Food and Beverage Manager 5 star lodge in Madikwe Reserve
POSITION INFO :
Responsibilities:
Menu Planning and Development: Designing seasonal menus that reflect the lodge's culinary philosophy and cater to guest preferences. Developing new dishes and ensuring variety in offerings to enhance guest dining experiences.
Purchasing and Inventory Management: Sourcing and procuring high-quality ingredients, beverages, and supplies within budget constraints. Negotiating with vendors and maintaining good supplier relationships. Monitoring inventory levels and implementing effective inventory control measures to minimize waste and ensure availability of necessary items.
Kitchen and Service Coordination: Overseeing kitchen operations to ensure efficient preparation and presentation of meals. Collaborating with chefs and kitchen staff to maintain consistency in food quality and adherence to food safety standards. Coordinating with dining room staff to ensure seamless service delivery and guest satisfaction.
Staff Recruitment and Training: Recruiting, hiring, and training kitchen and service staff, including chefs, cooks, servers, and bartenders. Providing ongoing training and development opportunities to enhance team skills and performance. Implementing performance evaluations and addressing staff performance issues as needed.
Budgeting and Cost Control: Developing and managing departmental budgets, forecasting expenses, and analyzing financial performance. Implementing cost-saving measures without compromising quality and guest satisfaction. Monitoring revenue streams, such as restaurant sales and banquet events, to achieve profitability targets.

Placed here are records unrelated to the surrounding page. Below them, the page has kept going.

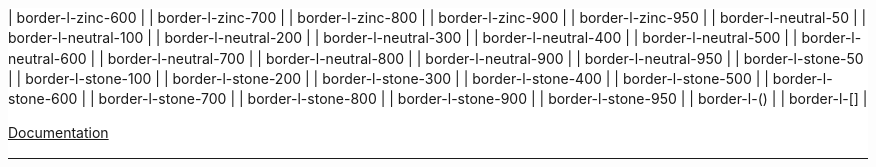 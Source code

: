 | border-l-zinc-600 |
| border-l-zinc-700 |
| border-l-zinc-800 |
| border-l-zinc-900 |
| border-l-zinc-950 |
| border-l-neutral-50 |
| border-l-neutral-100 |
| border-l-neutral-200 |
| border-l-neutral-300 |
| border-l-neutral-400 |
| border-l-neutral-500 |
| border-l-neutral-600 |
| border-l-neutral-700 |
| border-l-neutral-800 |
| border-l-neutral-900 |
| border-l-neutral-950 |
| border-l-stone-50 |
| border-l-stone-100 |
| border-l-stone-200 |
| border-l-stone-300 |
| border-l-stone-400 |
| border-l-stone-500 |
| border-l-stone-600 |
| border-l-stone-700 |
| border-l-stone-800 |
| border-l-stone-900 |
| border-l-stone-950 |
| border-l-(<custom-property>) |
| border-l-[<value>] |

[Documentation](https://tailwindcss.com/docs/border-color)

---
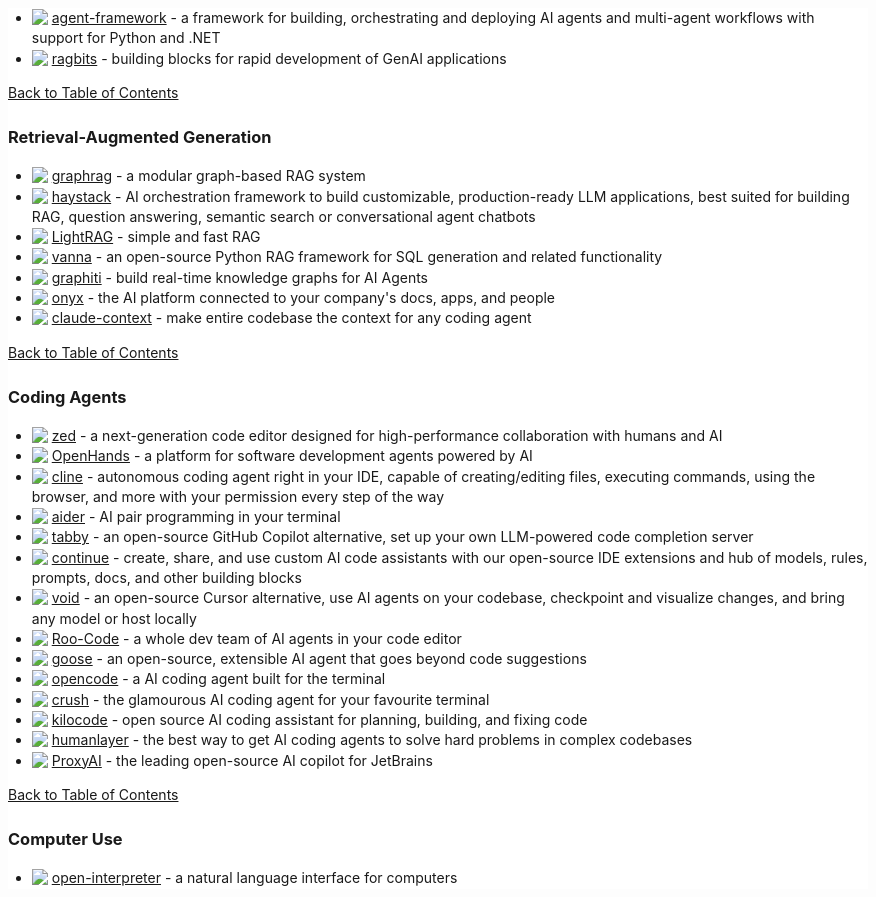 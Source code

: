 - <img src="https://img.shields.io/github/stars/microsoft/agent-framework?style=social" height="17" align="texttop"/> [agent-framework](https://github.com/microsoft/agent-framework) - a framework for building, orchestrating and deploying AI agents and multi-agent workflows with support for Python and .NET
- <img src="https://img.shields.io/github/stars/deepsense-ai/ragbits?style=social" height="17" align="texttop"/> [ragbits](https://github.com/deepsense-ai/ragbits) - building blocks for rapid development of GenAI applications

[Back to Table of Contents](#table-of-contents)

### Retrieval-Augmented Generation

- <img src="https://img.shields.io/github/stars/microsoft/graphrag?style=social" height="17" align="texttop"/> [graphrag](https://github.com/microsoft/graphrag) - a modular graph-based RAG system
- <img src="https://img.shields.io/github/stars/deepset-ai/haystack?style=social" height="17" align="texttop"/> [haystack](https://github.com/deepset-ai/haystack) - AI orchestration framework to build customizable, production-ready LLM applications, best suited for building RAG, question answering, semantic search or conversational agent chatbots
- <img src="https://img.shields.io/github/stars/HKUDS/LightRAG?style=social" height="17" align="texttop"/> [LightRAG](https://github.com/HKUDS/LightRAG) - simple and fast RAG
- <img src="https://img.shields.io/github/stars/vanna-ai/vanna?style=social" height="17" align="texttop"/> [vanna](https://github.com/vanna-ai/vanna) - an open-source Python RAG framework for SQL generation and related functionality
- <img src="https://img.shields.io/github/stars/getzep/graphiti?style=social" height="17" align="texttop"/> [graphiti](https://github.com/getzep/graphiti) - build real-time knowledge graphs for AI Agents
- <img src="https://img.shields.io/github/stars/onyx-dot-app/onyx?style=social" height="17" align="texttop"/> [onyx](https://github.com/onyx-dot-app/onyx) - the AI platform connected to your company's docs, apps, and people
- <img src="https://img.shields.io/github/stars/zilliztech/claude-context?style=social" height="17" align="texttop"/> [claude-context](https://github.com/zilliztech/claude-context) - make entire codebase the context for any coding agent

[Back to Table of Contents](#table-of-contents)

### Coding Agents

- <img src="https://img.shields.io/github/stars/zed-industries/zed?style=social" height="17" align="texttop"/> [zed](https://github.com/zed-industries/zed) - a next-generation code editor designed for high-performance collaboration with humans and AI
- <img src="https://img.shields.io/github/stars/All-Hands-AI/OpenHands?style=social" height="17" align="texttop"/> [OpenHands](https://github.com/All-Hands-AI/OpenHands) - a platform for software development agents powered by AI
- <img src="https://img.shields.io/github/stars/cline/cline?style=social" height="17" align="texttop"/> [cline](https://github.com/cline/cline) - autonomous coding agent right in your IDE, capable of creating/editing files, executing commands, using the browser, and more with your permission every step of the way
- <img src="https://img.shields.io/github/stars/Aider-AI/aider?style=social" height="17" align="texttop"/> [aider](https://github.com/Aider-AI/aider) - AI pair programming in your terminal
- <img src="https://img.shields.io/github/stars/TabbyML/tabby?style=social" height="17" align="texttop"/> [tabby](https://github.com/TabbyML/tabby) -  an open-source GitHub Copilot alternative, set up your own LLM-powered code completion server
- <img src="https://img.shields.io/github/stars/continuedev/continue?style=social" height="17" align="texttop"/> [continue](https://github.com/continuedev/continue) - create, share, and use custom AI code assistants with our open-source IDE extensions and hub of models, rules, prompts, docs, and other building blocks
- <img src="https://img.shields.io/github/stars/voideditor/void?style=social" height="17" align="texttop"/> [void](https://github.com/voideditor/void) - an open-source Cursor alternative, use AI agents on your codebase, checkpoint and visualize changes, and bring any model or host locally
- <img src="https://img.shields.io/github/stars/RooCodeInc/Roo-Code?style=social" height="17" align="texttop"/> [Roo-Code](https://github.com/RooCodeInc/Roo-Code) - a whole dev team of AI agents in your code editor
- <img src="https://img.shields.io/github/stars/block/goose?style=social" height="17" align="texttop"/> [goose](https://github.com/block/goose) - an open-source, extensible AI agent that goes beyond code suggestions 
- <img src="https://img.shields.io/github/stars/sst/opencode?style=social" height="17" align="texttop"/> [opencode](https://github.com/sst/opencode) - a AI coding agent built for the terminal
- <img src="https://img.shields.io/github/stars/charmbracelet/crush?style=social" height="17" align="texttop"/> [crush](https://github.com/charmbracelet/crush) - the glamourous AI coding agent for your favourite terminal
- <img src="https://img.shields.io/github/stars/Kilo-Org/kilocode?style=social" height="17" align="texttop"/> [kilocode](https://github.com/Kilo-Org/kilocode) - open source AI coding assistant for planning, building, and fixing code
- <img src="https://img.shields.io/github/stars/humanlayer/humanlayer?style=social" height="17" align="texttop"/> [humanlayer](https://github.com/humanlayer/humanlayer) - the best way to get AI coding agents to solve hard problems in complex codebases
- <img src="https://img.shields.io/github/stars/carlrobertoh/ProxyAI?style=social" height="17" align="texttop"/> [ProxyAI](https://github.com/carlrobertoh/ProxyAI) - the leading open-source AI copilot for JetBrains

[Back to Table of Contents](#table-of-contents)

### Computer Use

- <img src="https://img.shields.io/github/stars/OpenInterpreter/open-interpreter?style=social" height="17" align="texttop"/> [open-interpreter](https://github.com/OpenInterpreter/open-interpreter) - a natural language interface for computers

Guest Relations and Satisfaction: Ensuring high standards of food quality, presentation, and service to exceed guest expectations. Handling guest feedback and complaints in a professional and timely manner, striving for resolution and guest retention.
Health and Safety Compliance: Maintaining compliance with health, safety, and sanitation regulations and guidelines. Conducting regular inspections and audits to uphold hygiene standards and food safety protocols. Implementing emergency procedures and ensuring staff are trained in safety protocols.
Event Planning and Coordination: Organizing and overseeing special events, including weddings, conferences, and private parties. Collaborating with event planners and clients to customize menus and ensure event success.
Marketing and Promotion: Contributing to marketing efforts through creative menu design, promotional offers, and participation in marketing campaigns. Leveraging social media and digital platforms to promote food and beverage offerings and attract guests.
Continuous Improvement and Innovation: Staying updated on industry trends, culinary innovations, and customer preferences. Introducing new concepts, techniques, and dining experiences to enhance the lodge's culinary reputation and competitiveness.
Administrative Tasks: Maintaining accurate records of sales, inventory, and operational expenses. Preparing reports and presentations for senior management to evaluate departmental performance and strategic initiatives.